HealthDay News — A model integrating clinical data with electrocardiogram (ECG) waveforms may improve prediction of pulmonary embolism (PE), according to a study recently published in the European Heart Journal-Digital Health.
Sulaiman S. Somani, M.D., from the Icahn School of Medicine at Mount Sinai in New York City, and colleagues created a retrospective cohort of 21,183 patients at moderate to high suspicion of PE, with 23,793 computed tomography pulmonary angiograms (10.0 percent positive for PE), 320,746 ECGs (12.8 percent positive for PE), and encounter-level clinical data. To predict PE likelihood, three machine learning models were developed: an ECG model using only ECG waveform data, an electronic health record (EHR) model using tabular clinical data, and a Fusion model integrating clinical data and an embedded representation of the ECG waveform.
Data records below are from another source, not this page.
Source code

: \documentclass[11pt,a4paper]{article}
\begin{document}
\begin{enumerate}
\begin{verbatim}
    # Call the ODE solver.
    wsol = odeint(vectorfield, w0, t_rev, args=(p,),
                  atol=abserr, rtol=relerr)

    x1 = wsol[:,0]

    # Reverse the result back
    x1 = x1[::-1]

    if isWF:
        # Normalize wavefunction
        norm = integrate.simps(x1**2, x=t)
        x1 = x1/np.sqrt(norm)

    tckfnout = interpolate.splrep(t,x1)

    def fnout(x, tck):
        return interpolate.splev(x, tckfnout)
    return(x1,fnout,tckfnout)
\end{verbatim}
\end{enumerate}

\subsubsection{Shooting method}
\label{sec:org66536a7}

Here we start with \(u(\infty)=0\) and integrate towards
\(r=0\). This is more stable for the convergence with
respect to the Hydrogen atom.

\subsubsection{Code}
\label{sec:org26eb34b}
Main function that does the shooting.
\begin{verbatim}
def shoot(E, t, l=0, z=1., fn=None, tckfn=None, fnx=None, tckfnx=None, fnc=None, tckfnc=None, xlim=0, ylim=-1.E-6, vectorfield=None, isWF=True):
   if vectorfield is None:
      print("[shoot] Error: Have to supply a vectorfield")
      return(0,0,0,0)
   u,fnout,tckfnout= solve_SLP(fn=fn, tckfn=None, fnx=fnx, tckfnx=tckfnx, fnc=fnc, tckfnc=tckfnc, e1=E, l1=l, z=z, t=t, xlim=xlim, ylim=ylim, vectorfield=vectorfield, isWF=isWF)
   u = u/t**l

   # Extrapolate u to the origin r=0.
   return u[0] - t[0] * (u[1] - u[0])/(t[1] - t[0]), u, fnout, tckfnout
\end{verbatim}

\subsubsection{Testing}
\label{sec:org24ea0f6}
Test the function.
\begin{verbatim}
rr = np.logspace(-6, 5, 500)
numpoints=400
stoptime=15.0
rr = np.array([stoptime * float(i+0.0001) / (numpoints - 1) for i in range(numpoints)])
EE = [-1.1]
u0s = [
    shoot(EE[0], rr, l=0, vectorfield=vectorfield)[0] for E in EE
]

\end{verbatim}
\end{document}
The researchers found that the Fusion model outperformed both the ECG model and EHR model (area under the receiver operating characteristic curve [AUROC], 0.81 ± 0.01 versus 0.59 ± 0.01 and 0.65 ± 0.01, respectively). The Fusion model also achieved greater specificity (0.18) and performance (AUROC, 0.84 ± 0.01) than four commonly evaluated clinical scores on a sample of 100 patients (Wells’ Criteria, Revised Geneva Score, Pulmonary Embolism Rule-Out Criteria, and 4-Level Pulmonary Embolism Clinical Probability Score [AUROC, 0.50 to 0.58; specificity, 0.00 to 0.05]).
“We provide the first integration of raw ECG waveforms and show that it improves outcome prediction,” the authors write. “This is a novel finding and suggests that further work must be done to identify relevant clinical features our deep learning models are identifying from ECGs that otherwise remain indiscernible to clinicians.”
Several authors disclosed financial ties to the biopharmaceutical and medical technology industries.